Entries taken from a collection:
╭──

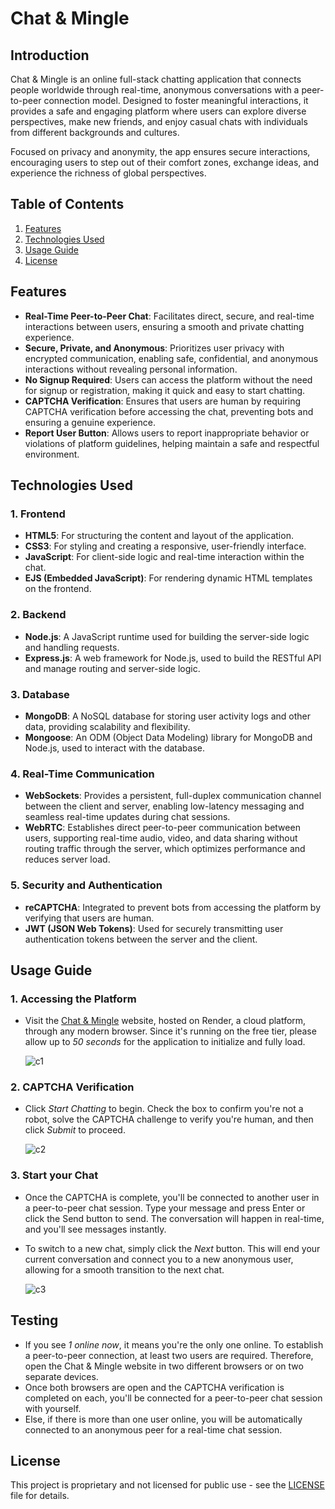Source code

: # Chat & Mingle

## Introduction
Chat & Mingle is an online full-stack chatting application that connects people worldwide through real-time, anonymous conversations with a peer-to-peer connection model. Designed to foster meaningful interactions, it provides a safe and engaging platform where users can explore diverse perspectives, make new friends, and enjoy casual chats with individuals from different backgrounds and cultures.

Focused on privacy and anonymity, the app ensures secure interactions, encouraging users to step out of their comfort zones, exchange ideas, and experience the richness of global perspectives.

## Table of Contents

1. [Features](#features)
2. [Technologies Used](#technologies-used)
3. [Usage Guide](#usage-guide)
4. [License](#license)

## Features

- **Real-Time Peer-to-Peer Chat**: Facilitates direct, secure, and real-time interactions between users, ensuring a smooth and private chatting experience.
- **Secure, Private, and Anonymous**: Prioritizes user privacy with encrypted communication, enabling safe, confidential, and anonymous interactions without revealing personal information.
- **No Signup Required**: Users can access the platform without the need for signup or registration, making it quick and easy to start chatting.
- **CAPTCHA Verification**: Ensures that users are human by requiring CAPTCHA verification before accessing the chat, preventing bots and ensuring a genuine experience.
- **Report User Button**: Allows users to report inappropriate behavior or violations of platform guidelines, helping maintain a safe and respectful environment.

## Technologies Used

### 1. Frontend
- **HTML5**: For structuring the content and layout of the application.
- **CSS3**: For styling and creating a responsive, user-friendly interface.
- **JavaScript**: For client-side logic and real-time interaction within the chat.
- **EJS (Embedded JavaScript)**: For rendering dynamic HTML templates on the frontend.

### 2. Backend
- **Node.js**: A JavaScript runtime used for building the server-side logic and handling requests.
- **Express.js**: A web framework for Node.js, used to build the RESTful API and manage routing and server-side logic.

### 3. Database
- **MongoDB**: A NoSQL database for storing user activity logs and other data, providing scalability and flexibility.
- **Mongoose**: An ODM (Object Data Modeling) library for MongoDB and Node.js, used to interact with the database.

### 4. Real-Time Communication
- **WebSockets**: Provides a persistent, full-duplex communication channel between the client and server, enabling low-latency messaging and seamless real-time updates during chat sessions.
- **WebRTC**: Establishes direct peer-to-peer communication between users, supporting real-time audio, video, and data sharing without routing traffic through the server, which optimizes performance and reduces server load.

### 5. Security and Authentication
- **reCAPTCHA**: Integrated to prevent bots from accessing the platform by verifying that users are human.
- **JWT (JSON Web Tokens)**: Used for securely transmitting user authentication tokens between the server and the client.


## Usage Guide
### 1. Accessing the Platform
- Visit the [Chat & Mingle](https://chat-and-mingle.onrender.com/) website, hosted on Render, a cloud platform, through any modern browser.  Since it's running on the free tier, please allow up to *50 seconds* for the application to initialize and fully load.

  ![c1](https://github.com/user-attachments/assets/a05ce7e1-4432-4af0-8657-b6d90c06b6d0)

### 2. CAPTCHA Verification
- Click *Start Chatting* to begin. Check the box to confirm you're not a robot, solve the CAPTCHA challenge to verify you're human, and then click *Submit* to proceed.

  ![c2](https://github.com/user-attachments/assets/4909e116-1999-40c2-8506-6147d8c9d923)

### 3. Start your Chat
- Once the CAPTCHA is complete, you'll be connected to another user in a peer-to-peer chat session. Type your message and press Enter or click the Send button to send. The conversation will happen in real-time, and you'll see messages instantly.
- To switch to a new chat, simply click the *Next* button. This will end your current conversation and connect you to a new anonymous user, allowing for a smooth transition to the next chat.
  
  ![c3](https://github.com/user-attachments/assets/1d4152a0-5807-446c-ae51-6e6ecce04042)

## Testing
- If you see *1 online now*, it means you're the only one online. To establish a peer-to-peer connection, at least two users are required. Therefore, open the Chat & Mingle website in two different browsers or on two separate devices.
- Once both browsers are open and the CAPTCHA verification is completed on each, you'll be connected for a peer-to-peer chat session with yourself.
- Else, if there is more than one user online, you will be automatically connected to an anonymous peer for a real-time chat session.


## License
This project is proprietary and not licensed for public use - see the [LICENSE](LICENSE) file for details.


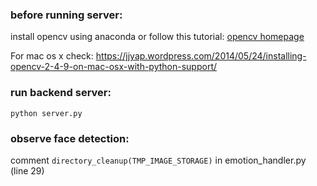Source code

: ### before running server:

install opencv using anaconda
or follow this tutorial: [opencv homepage](http://docs.opencv.org/2.4/doc/tutorials/introduction/linux_install/linux_install.html)

For mac os x check: https://jjyap.wordpress.com/2014/05/24/installing-opencv-2-4-9-on-mac-osx-with-python-support/

### run backend server: 

`python server.py`


### observe face detection:

comment `directory_cleanup(TMP_IMAGE_STORAGE)` in emotion_handler.py (line 29)

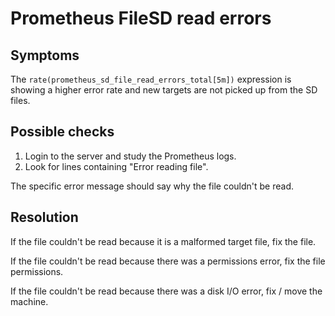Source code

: # Prometheus FileSD read errors

## Symptoms

The `rate(prometheus_sd_file_read_errors_total[5m])` expression is showing
a higher error rate and new targets are not picked up from the SD files.

## Possible checks

1. Login to the server and study the Prometheus logs.
1. Look for lines containing "Error reading file".

The specific error message should say why the file couldn't be read.

## Resolution

If the file couldn't be read because it is a malformed target file, fix the file.

If the file couldn't be read because there was a permissions error, fix the file permissions.

If the file couldn't be read because there was a disk I/O error, fix / move the machine.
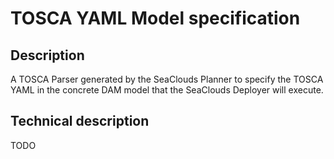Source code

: # TOSCA YAML Model specification #

## Description ##

A TOSCA Parser generated by the SeaClouds Planner to specify the TOSCA YAML in the concrete DAM model that the SeaClouds Deployer will execute.

## Technical description ##

TODO
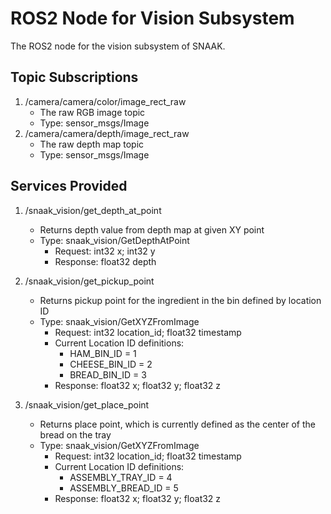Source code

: # ROS2 Node for Vision Subsystem

The ROS2 node for the vision subsystem of SNAAK.

## Topic Subscriptions

1. /camera/camera/color/image_rect_raw
    - The raw RGB image topic
    - Type: sensor_msgs/Image
2. /camera/camera/depth/image_rect_raw
    - The raw depth map topic
    - Type: sensor_msgs/Image

## Services Provided

1. /snaak_vision/get_depth_at_point
    - Returns depth value from depth map at given XY point
    - Type: snaak_vision/GetDepthAtPoint
        - Request: int32 x; int32 y
        - Response: float32 depth

2. /snaak_vision/get_pickup_point
    - Returns pickup point for the ingredient in the bin defined by location ID
    - Type: snaak_vision/GetXYZFromImage
        - Request: int32 location_id; float32 timestamp
        - Current Location ID definitions:
            - HAM_BIN_ID = 1
            - CHEESE_BIN_ID = 2
            - BREAD_BIN_ID = 3
        - Response: float32 x; float32 y; float32 z
3. /snaak_vision/get_place_point
    - Returns place point, which is currently defined as the center of the bread on the tray
    - Type: snaak_vision/GetXYZFromImage
        - Request: int32 location_id; float32 timestamp
        - Current Location ID definitions:
            - ASSEMBLY_TRAY_ID = 4
            - ASSEMBLY_BREAD_ID = 5
        - Response: float32 x; float32 y; float32 z
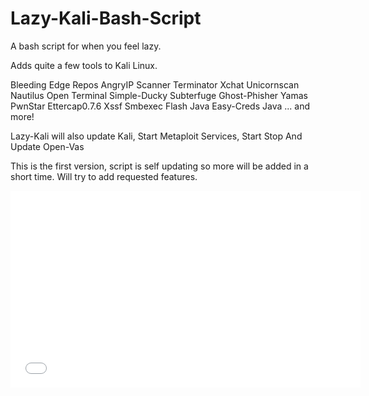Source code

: Lazy-Kali-Bash-Script
=====================

A bash script for when you feel lazy.

Adds quite a few tools to Kali Linux.

Bleeding Edge Repos
AngryIP Scanner
Terminator
Xchat
Unicornscan
Nautilus Open Terminal
Simple-Ducky
Subterfuge
Ghost-Phisher
Yamas
PwnStar
Ettercap0.7.6
Xssf
Smbexec
Flash
Java
Easy-Creds
Java
... and more!

Lazy-Kali will also update Kali, Start Metaploit Services, Start Stop And Update Open-Vas

This is the first version, script is self updating so more will be added in a short time. Will try to add requested features.

<iframe width="560" height="315" src="//www.youtube.com/embed/38PXNJpIwck" frameborder="0" allowfullscreen></iframe>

╰──

ACTIVITY => Do not include images; quote all of the entries above exactly.

ANSWER FOR THIS EXERCISE =>
Source code

: # Chat & Mingle

## Introduction
Chat & Mingle is an online full-stack chatting application that connects people worldwide through real-time, anonymous conversations with a peer-to-peer connection model. Designed to foster meaningful interactions, it provides a safe and engaging platform where users can explore diverse perspectives, make new friends, and enjoy casual chats with individuals from different backgrounds and cultures.

Focused on privacy and anonymity, the app ensures secure interactions, encouraging users to step out of their comfort zones, exchange ideas, and experience the richness of global perspectives.

## Table of Contents

1. [Features](#features)
2. [Technologies Used](#technologies-used)
3. [Usage Guide](#usage-guide)
4. [License](#license)

## Features

- **Real-Time Peer-to-Peer Chat**: Facilitates direct, secure, and real-time interactions between users, ensuring a smooth and private chatting experience.
- **Secure, Private, and Anonymous**: Prioritizes user privacy with encrypted communication, enabling safe, confidential, and anonymous interactions without revealing personal information.
- **No Signup Required**: Users can access the platform without the need for signup or registration, making it quick and easy to start chatting.
- **CAPTCHA Verification**: Ensures that users are human by requiring CAPTCHA verification before accessing the chat, preventing bots and ensuring a genuine experience.
- **Report User Button**: Allows users to report inappropriate behavior or violations of platform guidelines, helping maintain a safe and respectful environment.

## Technologies Used

### 1. Frontend
- **HTML5**: For structuring the content and layout of the application.
- **CSS3**: For styling and creating a responsive, user-friendly interface.
- **JavaScript**: For client-side logic and real-time interaction within the chat.
- **EJS (Embedded JavaScript)**: For rendering dynamic HTML templates on the frontend.

### 2. Backend
- **Node.js**: A JavaScript runtime used for building the server-side logic and handling requests.
- **Express.js**: A web framework for Node.js, used to build the RESTful API and manage routing and server-side logic.

### 3. Database
- **MongoDB**: A NoSQL database for storing user activity logs and other data, providing scalability and flexibility.
- **Mongoose**: An ODM (Object Data Modeling) library for MongoDB and Node.js, used to interact with the database.

### 4. Real-Time Communication
- **WebSockets**: Provides a persistent, full-duplex communication channel between the client and server, enabling low-latency messaging and seamless real-time updates during chat sessions.
- **WebRTC**: Establishes direct peer-to-peer communication between users, supporting real-time audio, video, and data sharing without routing traffic through the server, which optimizes performance and reduces server load.

### 5. Security and Authentication
- **reCAPTCHA**: Integrated to prevent bots from accessing the platform by verifying that users are human.
- **JWT (JSON Web Tokens)**: Used for securely transmitting user authentication tokens between the server and the client.


## Usage Guide
### 1. Accessing the Platform
- Visit the [Chat & Mingle](https://chat-and-mingle.onrender.com/) website, hosted on Render, a cloud platform, through any modern browser.  Since it's running on the free tier, please allow up to *50 seconds* for the application to initialize and fully load.

  ![c1](https://github.com/user-attachments/assets/a05ce7e1-4432-4af0-8657-b6d90c06b6d0)

### 2. CAPTCHA Verification
- Click *Start Chatting* to begin. Check the box to confirm you're not a robot, solve the CAPTCHA challenge to verify you're human, and then click *Submit* to proceed.

  ![c2](https://github.com/user-attachments/assets/4909e116-1999-40c2-8506-6147d8c9d923)

### 3. Start your Chat
- Once the CAPTCHA is complete, you'll be connected to another user in a peer-to-peer chat session. Type your message and press Enter or click the Send button to send. The conversation will happen in real-time, and you'll see messages instantly.
- To switch to a new chat, simply click the *Next* button. This will end your current conversation and connect you to a new anonymous user, allowing for a smooth transition to the next chat.
  
  ![c3](https://github.com/user-attachments/assets/1d4152a0-5807-446c-ae51-6e6ecce04042)

## Testing
- If you see *1 online now*, it means you're the only one online. To establish a peer-to-peer connection, at least two users are required. Therefore, open the Chat & Mingle website in two different browsers or on two separate devices.
- Once both browsers are open and the CAPTCHA verification is completed on each, you'll be connected for a peer-to-peer chat session with yourself.
- Else, if there is more than one user online, you will be automatically connected to an anonymous peer for a real-time chat session.


## License
This project is proprietary and not licensed for public use - see the [LICENSE](LICENSE) file for details.


Source code

: ### before running server:

install opencv using anaconda
or follow this tutorial: [opencv homepage](http://docs.opencv.org/2.4/doc/tutorials/introduction/linux_install/linux_install.html)

For mac os x check: https://jjyap.wordpress.com/2014/05/24/installing-opencv-2-4-9-on-mac-osx-with-python-support/

### run backend server: 

`python server.py`


### observe face detection:

comment `directory_cleanup(TMP_IMAGE_STORAGE)` in emotion_handler.py (line 29)

Source code

: # Prometheus FileSD read errors

## Symptoms

The `rate(prometheus_sd_file_read_errors_total[5m])` expression is showing
a higher error rate and new targets are not picked up from the SD files.

## Possible checks

1. Login to the server and study the Prometheus logs.
1. Look for lines containing "Error reading file".

The specific error message should say why the file couldn't be read.

## Resolution

If the file couldn't be read because it is a malformed target file, fix the file.

If the file couldn't be read because there was a permissions error, fix the file permissions.

If the file couldn't be read because there was a disk I/O error, fix / move the machine.
Source code

: # TOSCA YAML Model specification #

## Description ##

A TOSCA Parser generated by the SeaClouds Planner to specify the TOSCA YAML in the concrete DAM model that the SeaClouds Deployer will execute.

## Technical description ##

TODO
Source code

: # ROS2 Node for Vision Subsystem

The ROS2 node for the vision subsystem of SNAAK.

## Topic Subscriptions

1. /camera/camera/color/image_rect_raw
    - The raw RGB image topic
    - Type: sensor_msgs/Image
2. /camera/camera/depth/image_rect_raw
    - The raw depth map topic
    - Type: sensor_msgs/Image

## Services Provided

1. /snaak_vision/get_depth_at_point
    - Returns depth value from depth map at given XY point
    - Type: snaak_vision/GetDepthAtPoint
        - Request: int32 x; int32 y
        - Response: float32 depth

2. /snaak_vision/get_pickup_point
    - Returns pickup point for the ingredient in the bin defined by location ID
    - Type: snaak_vision/GetXYZFromImage
        - Request: int32 location_id; float32 timestamp
        - Current Location ID definitions:
            - HAM_BIN_ID = 1
            - CHEESE_BIN_ID = 2
            - BREAD_BIN_ID = 3
        - Response: float32 x; float32 y; float32 z
3. /snaak_vision/get_place_point
    - Returns place point, which is currently defined as the center of the bread on the tray
    - Type: snaak_vision/GetXYZFromImage
        - Request: int32 location_id; float32 timestamp
        - Current Location ID definitions:
            - ASSEMBLY_TRAY_ID = 4
            - ASSEMBLY_BREAD_ID = 5
        - Response: float32 x; float32 y; float32 z
Source code

: Lazy-Kali-Bash-Script
=====================

A bash script for when you feel lazy.

Adds quite a few tools to Kali Linux.

Bleeding Edge Repos
AngryIP Scanner
Terminator
Xchat
Unicornscan
Nautilus Open Terminal
Simple-Ducky
Subterfuge
Ghost-Phisher
Yamas
PwnStar
Ettercap0.7.6
Xssf
Smbexec
Flash
Java
Easy-Creds
Java
... and more!

Lazy-Kali will also update Kali, Start Metaploit Services, Start Stop And Update Open-Vas

This is the first version, script is self updating so more will be added in a short time. Will try to add requested features.

<iframe width="560" height="315" src="//www.youtube.com/embed/38PXNJpIwck" frameborder="0" allowfullscreen></iframe>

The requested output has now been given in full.